# MY 2ND letter to AGR



## BLOND37 (Jul 8, 2009)

To Whom It May Concern:

I have two issues.

First my last name is spelled LeBlond or Le Blond. The incorrect spelling is Leblond (small b).

Until two weeks ago you had my name spelled Leblond (the incorrect way). Two weeks ago I called to have the spelling of my last name corrected. And it was fixed – for two weeks!

Today, I called to check on some points that had not posted. Tonight, I signed on to my AGR account over the web to find my last name spelled wrong! I am sending you a print out of the web page.

Please fix this once and for all.

Secondly, as I mentioned some points and bonus points have not posted. I believe it is because the problems with the last name. I am enclosing copies of ticket stubs. I am due 100 points for each trip and 200 bonus points for each trip. A total of 600 points.

Quite frankly, I do not have the time and energy to deal with these issues. You are called Amtrak GUEST relations and this is not how you treat a GUEST.

Thank you.


----------



## amtrakwolverine (Jul 9, 2009)

ok why is it such a big deal that they didn't use uppercase on one letter.


----------



## ALC Rail Writer (Jul 9, 2009)

amtrakwolverine said:


> ok why is it such a big deal that they didn't use uppercase on one letter.


A person's name is their identity.
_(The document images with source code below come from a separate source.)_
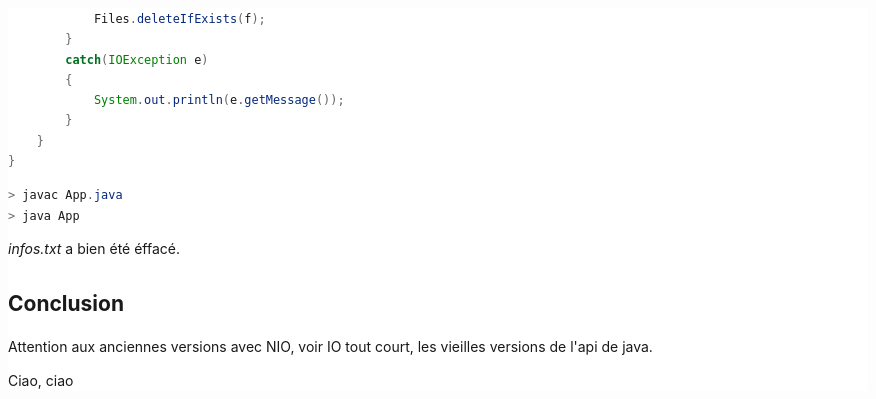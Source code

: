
 ```java
            Files.deleteIfExists(f);
        }
        catch(IOException e)
        {
            System.out.println(e.getMessage());
        }
    }
}
```
```powershell
> javac App.java
> java App
```

*infos.txt* a bien été éffacé.

## Conclusion

Attention aux anciennes versions avec NIO, voir IO tout court, les vieilles versions de l'api de java.

Ciao, ciao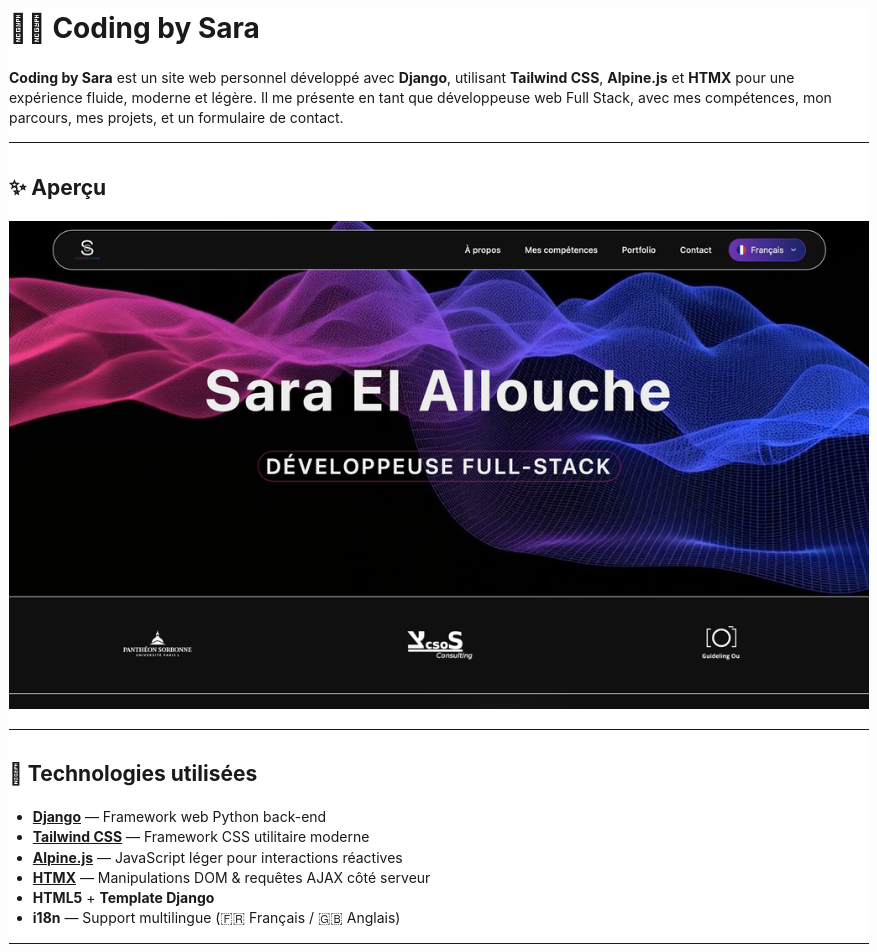 # 👩‍💻 Coding by Sara

**Coding by Sara** est un site web personnel développé avec **Django**, utilisant **Tailwind CSS**, **Alpine.js** et **HTMX** pour une expérience fluide, moderne et légère. Il me présente en tant que développeuse web Full Stack, avec mes compétences, mon parcours, mes projets, et un formulaire de contact.

---

## ✨ Aperçu

<img src="static/images/screen_home.png" alt="Aperçu du site Coding by Sara" width="100%">

---

## 🔧 Technologies utilisées

- **[Django](https://www.djangoproject.com/)** — Framework web Python back-end
- **[Tailwind CSS](https://tailwindcss.com/)** — Framework CSS utilitaire moderne
- **[Alpine.js](https://alpinejs.dev/)** — JavaScript léger pour interactions réactives
- **[HTMX](https://htmx.org/)** — Manipulations DOM & requêtes AJAX côté serveur
- **HTML5** + **Template Django**
- **i18n** — Support multilingue (🇫🇷 Français / 🇬🇧 Anglais)

---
You take away their name and you reinforce that they're only a series of numbers in a computer file.

Furthermore, directed at the OP: Remember to use photocopies of the original stubs and not the stubs themselves! Otherwise if you have a further problem you've mailed away your only proof.


----------



## BLOND37 (Jul 9, 2009)

amtrakwolverine said:


> ok why is it such a big deal that they didn't use uppercase on one letter.



to amtrakwolverine: i dont know what yur name is but would you want yur name spelled bob, or katie. how about s ue? or jen nie?


----------



## BLOND37 (Jul 9, 2009)

ALC_Rail_Writer said:


> amtrakwolverine said:
> 
> 
> > ok why is it such a big deal that they didn't use uppercase on one letter.
> ...


oh yes i know about not sending originals, thanks 

hoe ironic if AGR only used a series of numbers the points would post LOL


----------



## AAARGH! (Jul 9, 2009)

BLOND37 said:


> ALC_Rail_Writer said:
> 
> 
> > amtrakwolverine said:
> ...


Are you sure the reason for them not posting is the spelling of your name? I would think they use the number, no matter what name is attached.
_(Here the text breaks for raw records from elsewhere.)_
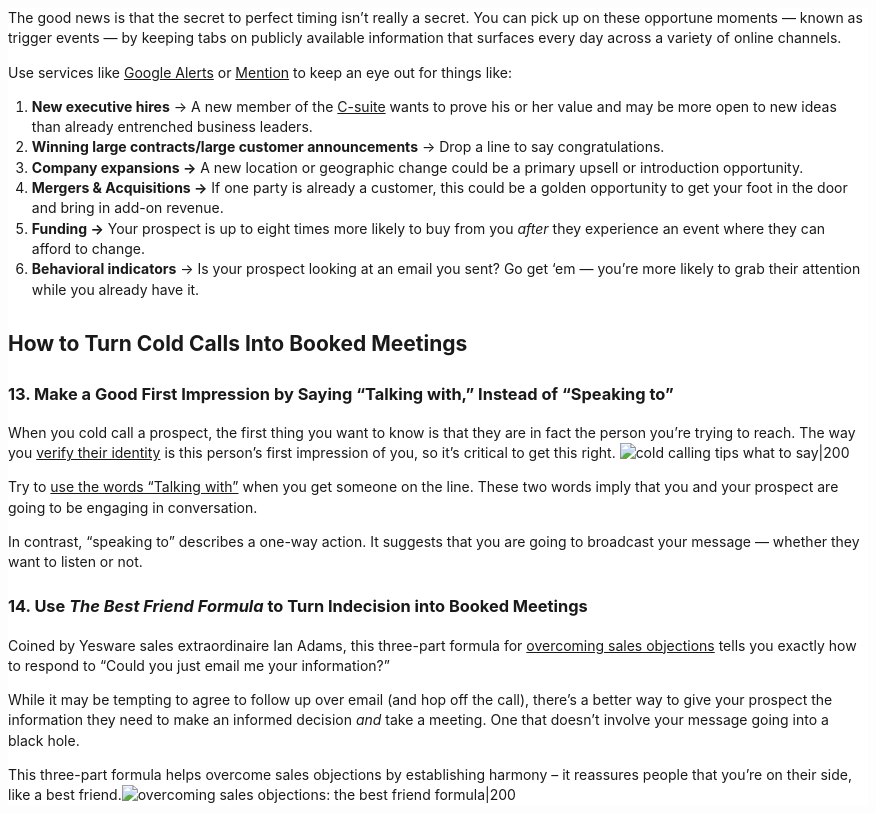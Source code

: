The good news is that the secret to perfect timing isn’t really a secret. You can pick up on these opportune moments — known as trigger events — by keeping tabs on publicly available information that surfaces every day across a variety of online channels.

Use services like [Google Alerts](https://www.google.com/alerts) or [Mention](https://mention.com/en/) to keep an eye out for things like:

1.  **New executive hires** → A new member of the [C-suite](https://www.yesware.com/blog/sell-c-suite/) wants to prove his or her value and may be more open to new ideas than already entrenched business leaders.
2.  **Winning large contracts/large customer announcements** → Drop a line to say congratulations.
3.  **Company expansions →** A new location or geographic change could be a primary upsell or introduction opportunity.
4.  **Mergers & Acquisitions →** If one party is already a customer, this could be a golden opportunity to get your foot in the door and bring in add-on revenue.
5.  **Funding →** Your prospect is up to eight times more likely to buy from you _after_ they experience an event where they can afford to change.
6.  **Behavioral indicators** → Is your prospect looking at an email you sent? Go get ‘em — you’re more likely to grab their attention while you already have it.

## How to Turn Cold Calls Into Booked Meetings

### 13. Make a Good First Impression by Saying “Talking with,” Instead of “Speaking to”

When you cold call a prospect, the first thing you want to know is that they are in fact the person you’re trying to reach. The way you [verify their identity](http://changingminds.org/disciplines/sales/prospecting/verifying_person.htm) is this person’s first impression of you, so it’s critical to get this right.
![cold calling tips what to say|200](https://www.yesware.com/blog/_next/image/?url=https%3A%2F%2Fwww.yesware.com%2Fwp-content%2Fuploads%2F2019%2F05%2FScreen-Shot-2017-01-19-at-12.28.18-AM.png&w=1280&q=75)

Try to [use the words “Talking with”](https://www.yesware.com/blog/power-words-sell/) when you get someone on the line. These two words imply that you and your prospect are going to be engaging in conversation.

In contrast, “speaking to” describes a one-way action. It suggests that you are going to broadcast your message — whether they want to listen or not.

### 14. Use _The Best Friend Formula_ to Turn Indecision into Booked Meetings

Coined by Yesware sales extraordinaire Ian Adams, this three-part formula for [overcoming sales objections](https://www.yesware.com/blog/sales-objections) tells you exactly how to respond to “Could you just email me your information?”

While it may be tempting to agree to follow up over email (and hop off the call), there’s a better way to give your prospect the information they need to make an informed decision _and_ take a meeting. One that doesn’t involve your message going into a black hole.

This three-part formula helps overcome sales objections by establishing harmony – it reassures people that you’re on their side, like a best friend.![overcoming sales objections: the best friend formula|200](https://www.yesware.com/blog/_next/image/?url=https%3A%2F%2Fwww.yesware.com%2Fwp-content%2Fuploads%2F2015%2F08%2Fyesware-best-friend-formula.png&w=1984&q=75)
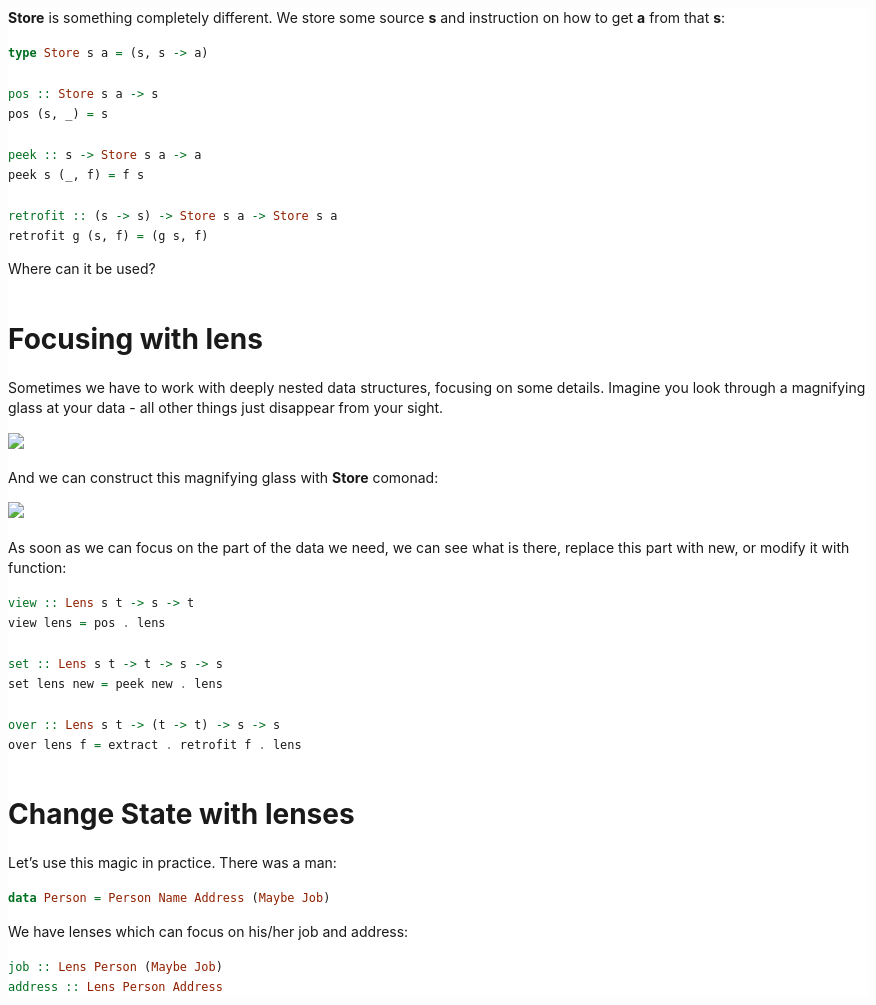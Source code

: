 **Store** is something completely different. We store some source **s** and instruction on how to get **a** from that **s**:

```haskell
type Store s a = (s, s -> a)

pos :: Store s a -> s
pos (s, _) = s

peek :: s -> Store s a -> a
peek s (_, f) = f s

retrofit :: (s -> s) -> Store s a -> Store s a
retrofit g (s, f) = (g s, f)
```

Where can it be used?

# Focusing with lens
Sometimes we have to work with deeply nested data structures, focusing on some details. Imagine you look through a magnifying glass at your data - all other things just disappear from your sight.

![](http://iokasimov.github.io/images/0r1mjuhncre484omz1eixykzj84.png)

And we can construct this magnifying glass with **Store** comonad:

![](http://iokasimov.github.io/images/hyy2nrtwo3o3sfon62-nwbm4jj8.png)

As soon as we can focus on the part of the data we need, we can see what is there, replace this part with new, or modify it with function:

```haskell
view :: Lens s t -> s -> t
view lens = pos . lens

set :: Lens s t -> t -> s -> s
set lens new = peek new . lens

over :: Lens s t -> (t -> t) -> s -> s
over lens f = extract . retrofit f . lens
```

# Change State with lenses

Let’s use this magic in practice. There was a man:
```haskell
data Person = Person Name Address (Maybe Job)
```

We have lenses which can focus on his/her job and address:
```haskell
job :: Lens Person (Maybe Job)
address :: Lens Person Address
```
What happens when someone gets married?

As far as how things are spelled, I would not want my name mispelled for sure, but I would not assume that by correcting it, that is reason for the missing posts. AGR has many reasons for missing posts (none of them good for sure).


----------



## BLOND37 (Jul 9, 2009)

AAARGH said:


> BLOND37 said:
> 
> 
> > ALC_Rail_Writer said:
> ...


yes i am sure its the name ... read on these boards.. the name and number have to match.. whats to say i didnt give U my nunber, you travel and i get credit.. if someone marries they need to inform AGR of the name to change to make sure it matches the tickets.
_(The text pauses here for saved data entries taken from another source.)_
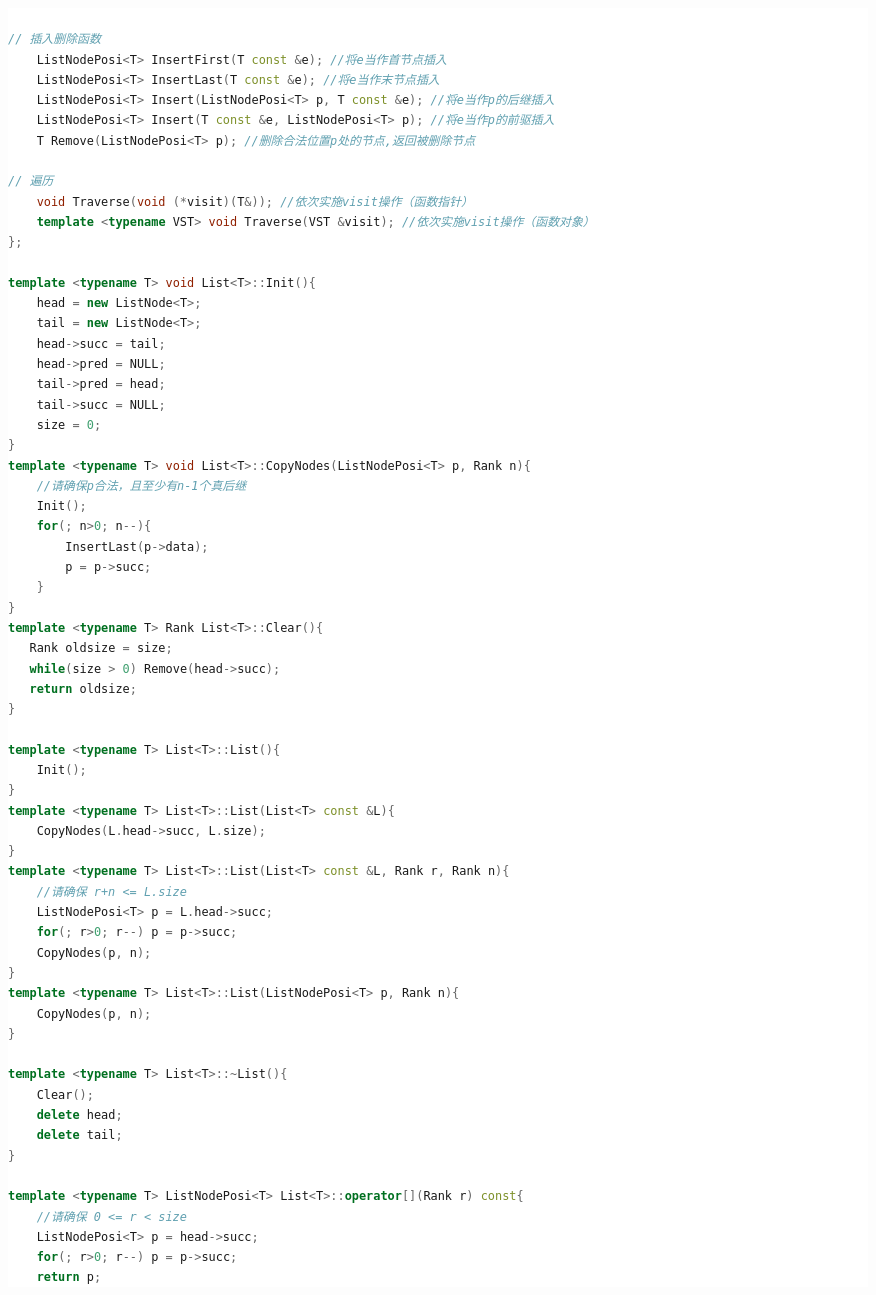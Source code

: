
 ```cpp

// 插入删除函数
    ListNodePosi<T> InsertFirst(T const &e); //将e当作首节点插入
    ListNodePosi<T> InsertLast(T const &e); //将e当作末节点插入
    ListNodePosi<T> Insert(ListNodePosi<T> p, T const &e); //将e当作p的后继插入
    ListNodePosi<T> Insert(T const &e, ListNodePosi<T> p); //将e当作p的前驱插入
    T Remove(ListNodePosi<T> p); //删除合法位置p处的节点,返回被删除节点

// 遍历
    void Traverse(void (*visit)(T&)); //依次实施visit操作（函数指针）
    template <typename VST> void Traverse(VST &visit); //依次实施visit操作（函数对象）
};

template <typename T> void List<T>::Init(){
    head = new ListNode<T>;
    tail = new ListNode<T>;
    head->succ = tail;
    head->pred = NULL;
    tail->pred = head;
    tail->succ = NULL;
    size = 0;
}
template <typename T> void List<T>::CopyNodes(ListNodePosi<T> p, Rank n){ 
    //请确保p合法，且至少有n-1个真后继
    Init();
    for(; n>0; n--){
        InsertLast(p->data);
        p = p->succ;
    }
}
template <typename T> Rank List<T>::Clear(){
   Rank oldsize = size;
   while(size > 0) Remove(head->succ);
   return oldsize;
}

template <typename T> List<T>::List(){
    Init();
}
template <typename T> List<T>::List(List<T> const &L){
    CopyNodes(L.head->succ, L.size);
}
template <typename T> List<T>::List(List<T> const &L, Rank r, Rank n){
    //请确保 r+n <= L.size
    ListNodePosi<T> p = L.head->succ;
    for(; r>0; r--) p = p->succ;
    CopyNodes(p, n);
}
template <typename T> List<T>::List(ListNodePosi<T> p, Rank n){
    CopyNodes(p, n);
}

template <typename T> List<T>::~List(){
    Clear();
    delete head;
    delete tail;
}

template <typename T> ListNodePosi<T> List<T>::operator[](Rank r) const{
    //请确保 0 <= r < size
    ListNodePosi<T> p = head->succ;
    for(; r>0; r--) p = p->succ;
    return p;
```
my name is ted but originally it was edward.. back in march was when i changed edward to ted legally.. tickets bought as edward werent posting cuz the AGR account was under ted. once that was all fixed a ton of points posted! i am 110% sure the reason for pts not posting is the name.


----------



## Ispolkom (Jul 9, 2009)

AAARGH said:


> BLOND37 said:
> 
> 
> > ALC_Rail_Writer said:
> ...


AGR is unusually concerned about exact name matches. If your name is Anthony Burton Charles, and your AGR account is in the name Anthony Charles, you're going to have problems if your ticket is made out to Tony Charles or Burton Charles. I know, because I go by my middle name, but mistakenly set up my AGR account with my first name. Tickets wouldn't post. I've never had this problem with any airline frequent flyer program.

In the end I had to send a xerox of my driver's license to AGR to get them to change my AGR account from Anthony B. Charles to Burton Charles.

And in the end they have it as Burton B. Charles.

In any case, after this change my tickets posted with greater regularity.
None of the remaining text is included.